## Exercise objective
Should a line in the entries below contain "irolk", return that line.
START Data extract
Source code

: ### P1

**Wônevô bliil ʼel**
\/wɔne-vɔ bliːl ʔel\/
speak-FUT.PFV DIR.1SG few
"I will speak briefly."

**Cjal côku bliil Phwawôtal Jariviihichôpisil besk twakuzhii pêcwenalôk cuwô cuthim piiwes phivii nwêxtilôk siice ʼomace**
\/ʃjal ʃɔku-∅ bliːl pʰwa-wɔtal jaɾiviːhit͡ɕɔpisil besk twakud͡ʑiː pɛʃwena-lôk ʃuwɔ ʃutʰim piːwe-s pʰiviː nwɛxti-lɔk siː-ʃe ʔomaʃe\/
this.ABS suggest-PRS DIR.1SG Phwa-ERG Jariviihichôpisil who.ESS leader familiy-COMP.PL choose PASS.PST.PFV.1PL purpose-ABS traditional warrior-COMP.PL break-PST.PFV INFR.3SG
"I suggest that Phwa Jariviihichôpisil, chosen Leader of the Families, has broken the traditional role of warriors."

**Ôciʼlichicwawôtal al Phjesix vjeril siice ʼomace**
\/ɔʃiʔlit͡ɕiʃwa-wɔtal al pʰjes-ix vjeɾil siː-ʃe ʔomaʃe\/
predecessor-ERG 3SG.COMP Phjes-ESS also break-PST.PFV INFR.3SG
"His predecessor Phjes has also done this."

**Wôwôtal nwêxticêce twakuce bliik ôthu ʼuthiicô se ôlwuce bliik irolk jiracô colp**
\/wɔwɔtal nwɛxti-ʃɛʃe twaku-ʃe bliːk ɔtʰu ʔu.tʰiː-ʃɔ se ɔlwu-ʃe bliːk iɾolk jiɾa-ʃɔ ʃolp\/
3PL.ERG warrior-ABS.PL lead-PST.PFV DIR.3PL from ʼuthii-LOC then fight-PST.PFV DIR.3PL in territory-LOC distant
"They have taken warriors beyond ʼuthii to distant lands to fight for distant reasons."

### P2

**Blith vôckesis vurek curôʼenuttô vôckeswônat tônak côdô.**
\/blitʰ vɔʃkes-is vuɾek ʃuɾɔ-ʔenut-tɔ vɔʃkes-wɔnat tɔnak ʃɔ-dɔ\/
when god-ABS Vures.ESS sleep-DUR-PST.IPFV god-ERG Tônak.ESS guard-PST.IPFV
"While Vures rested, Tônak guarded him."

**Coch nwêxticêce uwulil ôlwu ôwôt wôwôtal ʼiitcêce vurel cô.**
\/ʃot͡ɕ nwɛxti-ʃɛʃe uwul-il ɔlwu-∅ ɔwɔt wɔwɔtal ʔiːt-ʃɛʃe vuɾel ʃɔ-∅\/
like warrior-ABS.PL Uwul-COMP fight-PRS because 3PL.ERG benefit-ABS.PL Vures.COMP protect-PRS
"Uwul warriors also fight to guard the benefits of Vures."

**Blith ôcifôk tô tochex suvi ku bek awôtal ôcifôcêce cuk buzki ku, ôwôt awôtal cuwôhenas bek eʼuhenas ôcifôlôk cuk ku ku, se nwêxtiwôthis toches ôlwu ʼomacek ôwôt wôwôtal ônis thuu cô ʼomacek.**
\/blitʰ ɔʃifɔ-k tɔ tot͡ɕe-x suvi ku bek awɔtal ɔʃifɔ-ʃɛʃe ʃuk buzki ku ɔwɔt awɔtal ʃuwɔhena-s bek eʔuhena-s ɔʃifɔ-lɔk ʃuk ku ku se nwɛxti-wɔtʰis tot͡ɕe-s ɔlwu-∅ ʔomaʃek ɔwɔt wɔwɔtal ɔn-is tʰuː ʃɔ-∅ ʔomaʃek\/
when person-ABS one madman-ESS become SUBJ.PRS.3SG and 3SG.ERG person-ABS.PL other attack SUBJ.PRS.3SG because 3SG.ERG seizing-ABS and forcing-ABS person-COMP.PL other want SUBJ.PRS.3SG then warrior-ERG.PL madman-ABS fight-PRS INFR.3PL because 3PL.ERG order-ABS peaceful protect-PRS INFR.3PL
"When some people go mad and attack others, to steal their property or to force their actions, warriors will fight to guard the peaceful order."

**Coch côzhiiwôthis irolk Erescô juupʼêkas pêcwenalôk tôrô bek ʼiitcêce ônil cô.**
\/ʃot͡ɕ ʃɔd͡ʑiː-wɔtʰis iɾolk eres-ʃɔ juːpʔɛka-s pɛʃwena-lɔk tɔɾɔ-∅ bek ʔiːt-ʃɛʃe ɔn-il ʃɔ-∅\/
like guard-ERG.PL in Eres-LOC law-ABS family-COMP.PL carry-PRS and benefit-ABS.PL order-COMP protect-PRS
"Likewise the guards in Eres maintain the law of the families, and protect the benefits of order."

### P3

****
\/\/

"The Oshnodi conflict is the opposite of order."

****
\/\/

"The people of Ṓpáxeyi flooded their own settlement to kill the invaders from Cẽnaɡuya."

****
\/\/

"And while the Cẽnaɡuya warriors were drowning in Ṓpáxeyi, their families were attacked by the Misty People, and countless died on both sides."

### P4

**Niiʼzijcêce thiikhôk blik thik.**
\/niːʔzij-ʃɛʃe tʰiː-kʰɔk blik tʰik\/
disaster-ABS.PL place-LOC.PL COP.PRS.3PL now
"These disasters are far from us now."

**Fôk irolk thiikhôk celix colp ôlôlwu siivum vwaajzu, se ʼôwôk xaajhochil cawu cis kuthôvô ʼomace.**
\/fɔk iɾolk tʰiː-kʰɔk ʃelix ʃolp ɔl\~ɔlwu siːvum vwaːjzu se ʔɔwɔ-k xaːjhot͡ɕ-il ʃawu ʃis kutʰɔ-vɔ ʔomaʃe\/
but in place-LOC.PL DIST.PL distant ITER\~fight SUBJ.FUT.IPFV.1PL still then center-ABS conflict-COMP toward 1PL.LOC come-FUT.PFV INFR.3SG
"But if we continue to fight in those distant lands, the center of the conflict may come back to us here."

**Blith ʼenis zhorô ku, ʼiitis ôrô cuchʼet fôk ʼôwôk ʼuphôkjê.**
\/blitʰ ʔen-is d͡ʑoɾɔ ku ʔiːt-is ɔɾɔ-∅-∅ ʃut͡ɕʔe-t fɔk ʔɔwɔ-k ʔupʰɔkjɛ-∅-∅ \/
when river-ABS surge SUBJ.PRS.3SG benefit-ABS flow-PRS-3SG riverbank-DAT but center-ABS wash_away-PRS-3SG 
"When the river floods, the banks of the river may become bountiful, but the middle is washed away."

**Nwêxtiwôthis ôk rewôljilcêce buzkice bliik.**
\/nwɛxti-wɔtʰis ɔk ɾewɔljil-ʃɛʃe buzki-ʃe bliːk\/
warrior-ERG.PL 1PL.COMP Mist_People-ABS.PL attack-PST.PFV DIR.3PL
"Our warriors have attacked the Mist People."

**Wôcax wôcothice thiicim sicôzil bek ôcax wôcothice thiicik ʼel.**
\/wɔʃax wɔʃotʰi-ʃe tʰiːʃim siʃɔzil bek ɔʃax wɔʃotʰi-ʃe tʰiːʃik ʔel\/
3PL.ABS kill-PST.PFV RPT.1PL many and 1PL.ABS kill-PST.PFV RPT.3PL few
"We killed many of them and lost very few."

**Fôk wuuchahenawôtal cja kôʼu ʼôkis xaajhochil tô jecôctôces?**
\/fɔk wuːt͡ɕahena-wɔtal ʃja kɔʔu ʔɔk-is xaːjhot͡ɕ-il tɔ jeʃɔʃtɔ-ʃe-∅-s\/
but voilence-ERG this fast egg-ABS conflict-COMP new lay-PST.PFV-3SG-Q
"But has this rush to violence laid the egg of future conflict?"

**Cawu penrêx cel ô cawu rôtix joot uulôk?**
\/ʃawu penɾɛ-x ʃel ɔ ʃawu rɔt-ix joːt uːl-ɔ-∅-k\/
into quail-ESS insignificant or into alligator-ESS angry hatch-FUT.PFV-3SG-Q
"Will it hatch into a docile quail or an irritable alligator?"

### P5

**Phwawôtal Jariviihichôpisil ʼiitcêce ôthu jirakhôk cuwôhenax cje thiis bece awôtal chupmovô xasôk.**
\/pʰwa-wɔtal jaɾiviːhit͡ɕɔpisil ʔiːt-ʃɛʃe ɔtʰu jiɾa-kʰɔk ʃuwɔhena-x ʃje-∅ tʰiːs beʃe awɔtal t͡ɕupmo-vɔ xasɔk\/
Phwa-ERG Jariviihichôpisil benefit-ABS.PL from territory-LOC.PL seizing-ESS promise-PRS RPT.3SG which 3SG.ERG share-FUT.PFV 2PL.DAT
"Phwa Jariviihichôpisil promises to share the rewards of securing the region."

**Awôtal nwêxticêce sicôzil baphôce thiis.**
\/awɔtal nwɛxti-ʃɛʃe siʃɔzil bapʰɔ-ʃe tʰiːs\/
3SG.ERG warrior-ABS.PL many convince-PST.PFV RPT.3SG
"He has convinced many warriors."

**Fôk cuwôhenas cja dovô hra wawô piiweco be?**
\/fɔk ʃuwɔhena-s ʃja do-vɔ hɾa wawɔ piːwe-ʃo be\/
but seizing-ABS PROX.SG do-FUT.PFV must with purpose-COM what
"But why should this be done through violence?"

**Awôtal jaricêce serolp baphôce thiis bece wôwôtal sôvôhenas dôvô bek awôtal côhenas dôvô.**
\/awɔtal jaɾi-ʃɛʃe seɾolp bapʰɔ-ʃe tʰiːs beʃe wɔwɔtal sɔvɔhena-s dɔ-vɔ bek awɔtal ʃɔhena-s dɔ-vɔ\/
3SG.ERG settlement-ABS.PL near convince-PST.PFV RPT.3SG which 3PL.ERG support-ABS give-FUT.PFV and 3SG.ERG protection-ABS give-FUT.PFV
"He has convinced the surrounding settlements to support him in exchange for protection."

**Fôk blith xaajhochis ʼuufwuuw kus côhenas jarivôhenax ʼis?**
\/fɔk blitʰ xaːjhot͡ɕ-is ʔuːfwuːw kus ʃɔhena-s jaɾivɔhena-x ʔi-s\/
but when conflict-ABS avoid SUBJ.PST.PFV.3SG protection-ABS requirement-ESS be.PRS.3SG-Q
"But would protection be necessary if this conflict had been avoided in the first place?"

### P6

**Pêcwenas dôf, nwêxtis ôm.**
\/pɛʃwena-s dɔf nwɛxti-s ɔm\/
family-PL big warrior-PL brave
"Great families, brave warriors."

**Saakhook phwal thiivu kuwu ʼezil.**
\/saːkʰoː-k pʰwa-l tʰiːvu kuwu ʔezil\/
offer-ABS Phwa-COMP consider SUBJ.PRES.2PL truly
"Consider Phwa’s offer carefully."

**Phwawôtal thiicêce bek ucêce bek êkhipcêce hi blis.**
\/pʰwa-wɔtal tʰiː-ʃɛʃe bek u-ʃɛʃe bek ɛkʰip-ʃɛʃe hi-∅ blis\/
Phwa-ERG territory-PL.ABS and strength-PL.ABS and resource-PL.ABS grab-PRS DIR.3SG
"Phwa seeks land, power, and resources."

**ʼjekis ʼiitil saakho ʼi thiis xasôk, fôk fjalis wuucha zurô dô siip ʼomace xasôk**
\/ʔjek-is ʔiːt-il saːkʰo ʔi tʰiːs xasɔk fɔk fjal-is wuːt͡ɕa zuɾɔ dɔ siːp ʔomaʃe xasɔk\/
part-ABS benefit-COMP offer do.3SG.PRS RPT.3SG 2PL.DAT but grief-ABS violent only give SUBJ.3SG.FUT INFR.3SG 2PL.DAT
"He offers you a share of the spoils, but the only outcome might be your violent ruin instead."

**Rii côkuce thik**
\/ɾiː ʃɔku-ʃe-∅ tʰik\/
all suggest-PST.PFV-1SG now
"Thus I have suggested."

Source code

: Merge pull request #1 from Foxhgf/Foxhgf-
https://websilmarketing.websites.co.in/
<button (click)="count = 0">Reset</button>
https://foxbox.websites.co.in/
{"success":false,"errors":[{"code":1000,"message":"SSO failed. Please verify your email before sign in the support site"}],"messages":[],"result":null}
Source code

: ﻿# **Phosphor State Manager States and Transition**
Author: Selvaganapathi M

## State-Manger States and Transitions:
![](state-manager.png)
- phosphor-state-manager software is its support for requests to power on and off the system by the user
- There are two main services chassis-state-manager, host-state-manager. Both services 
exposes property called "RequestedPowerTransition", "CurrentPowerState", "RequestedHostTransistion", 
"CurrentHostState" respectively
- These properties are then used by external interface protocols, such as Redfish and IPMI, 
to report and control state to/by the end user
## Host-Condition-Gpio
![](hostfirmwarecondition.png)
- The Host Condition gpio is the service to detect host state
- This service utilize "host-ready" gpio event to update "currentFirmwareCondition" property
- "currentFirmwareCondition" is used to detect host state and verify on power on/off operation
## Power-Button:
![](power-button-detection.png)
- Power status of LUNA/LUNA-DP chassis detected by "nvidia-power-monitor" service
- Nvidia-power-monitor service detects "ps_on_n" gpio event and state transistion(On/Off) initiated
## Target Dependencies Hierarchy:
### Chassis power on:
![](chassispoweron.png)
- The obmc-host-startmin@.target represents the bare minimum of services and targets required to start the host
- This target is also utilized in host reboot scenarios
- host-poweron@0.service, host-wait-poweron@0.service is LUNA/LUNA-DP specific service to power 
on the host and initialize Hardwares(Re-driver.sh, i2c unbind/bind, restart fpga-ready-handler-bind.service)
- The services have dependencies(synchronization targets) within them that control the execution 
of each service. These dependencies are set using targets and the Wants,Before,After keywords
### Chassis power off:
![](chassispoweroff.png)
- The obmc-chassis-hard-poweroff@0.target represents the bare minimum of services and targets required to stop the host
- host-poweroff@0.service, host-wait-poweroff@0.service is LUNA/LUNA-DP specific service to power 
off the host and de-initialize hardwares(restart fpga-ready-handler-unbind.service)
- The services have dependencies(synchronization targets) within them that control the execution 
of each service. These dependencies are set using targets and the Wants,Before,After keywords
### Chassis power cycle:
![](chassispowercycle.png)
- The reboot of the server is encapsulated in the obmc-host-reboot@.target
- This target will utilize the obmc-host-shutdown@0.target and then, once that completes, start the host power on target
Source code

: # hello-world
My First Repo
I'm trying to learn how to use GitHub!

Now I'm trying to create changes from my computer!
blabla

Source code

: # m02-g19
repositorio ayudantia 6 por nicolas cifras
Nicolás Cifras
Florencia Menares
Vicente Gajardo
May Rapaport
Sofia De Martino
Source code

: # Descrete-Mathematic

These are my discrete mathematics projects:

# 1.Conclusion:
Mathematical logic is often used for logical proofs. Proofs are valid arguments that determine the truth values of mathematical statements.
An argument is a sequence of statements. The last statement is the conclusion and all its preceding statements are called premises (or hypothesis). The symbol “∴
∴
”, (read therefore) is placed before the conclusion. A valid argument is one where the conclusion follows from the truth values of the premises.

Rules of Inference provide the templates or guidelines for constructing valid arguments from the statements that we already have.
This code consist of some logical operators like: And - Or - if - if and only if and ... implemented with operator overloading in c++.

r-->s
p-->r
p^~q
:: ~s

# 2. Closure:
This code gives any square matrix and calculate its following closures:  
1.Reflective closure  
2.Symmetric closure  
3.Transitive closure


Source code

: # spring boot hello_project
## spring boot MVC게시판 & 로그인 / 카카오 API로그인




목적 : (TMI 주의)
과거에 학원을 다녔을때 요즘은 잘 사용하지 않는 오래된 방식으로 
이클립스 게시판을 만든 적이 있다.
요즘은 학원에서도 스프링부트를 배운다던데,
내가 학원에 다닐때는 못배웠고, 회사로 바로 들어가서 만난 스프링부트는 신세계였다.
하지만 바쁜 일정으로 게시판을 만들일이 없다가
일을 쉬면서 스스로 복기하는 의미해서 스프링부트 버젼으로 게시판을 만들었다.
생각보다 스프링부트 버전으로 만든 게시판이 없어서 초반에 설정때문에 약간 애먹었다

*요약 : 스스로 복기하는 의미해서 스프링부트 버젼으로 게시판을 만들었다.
END Data extract
## Solution for this exercise
**Wôwôtal nwêxticêce twakuce bliik ôthu ʼuthiicô se ôlwuce bliik irolk jiracô colp**
**Coch côzhiiwôthis irolk Erescô juupʼêkas pêcwenalôk tôrô bek ʼiitcêce ônil cô.**
**Fôk irolk thiikhôk celix colp ôlôlwu siivum vwaajzu, se ʼôwôk xaajhochil cawu cis kuthôvô ʼomace.**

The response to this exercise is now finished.